[Entries supplied — start]

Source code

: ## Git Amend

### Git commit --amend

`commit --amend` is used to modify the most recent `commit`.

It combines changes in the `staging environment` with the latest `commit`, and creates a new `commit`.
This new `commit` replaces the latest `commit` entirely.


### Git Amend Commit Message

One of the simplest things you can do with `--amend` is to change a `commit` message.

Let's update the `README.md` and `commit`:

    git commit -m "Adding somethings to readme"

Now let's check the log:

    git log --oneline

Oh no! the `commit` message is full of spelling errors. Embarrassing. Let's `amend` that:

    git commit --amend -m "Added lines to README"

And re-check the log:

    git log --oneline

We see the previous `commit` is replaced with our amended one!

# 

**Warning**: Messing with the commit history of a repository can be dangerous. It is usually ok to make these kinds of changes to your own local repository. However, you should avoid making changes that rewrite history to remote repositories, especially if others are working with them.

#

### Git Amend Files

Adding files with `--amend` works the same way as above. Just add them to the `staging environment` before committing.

[Entries supplied — finish]

Work instruction » Select every line in the records above that contains the word "staging".

Response area »
It combines changes in the `staging environment` with the latest `commit`, and creates a new `commit`.
Adding files with `--amend` works the same way as above. Just add them to the `staging environment` before committing.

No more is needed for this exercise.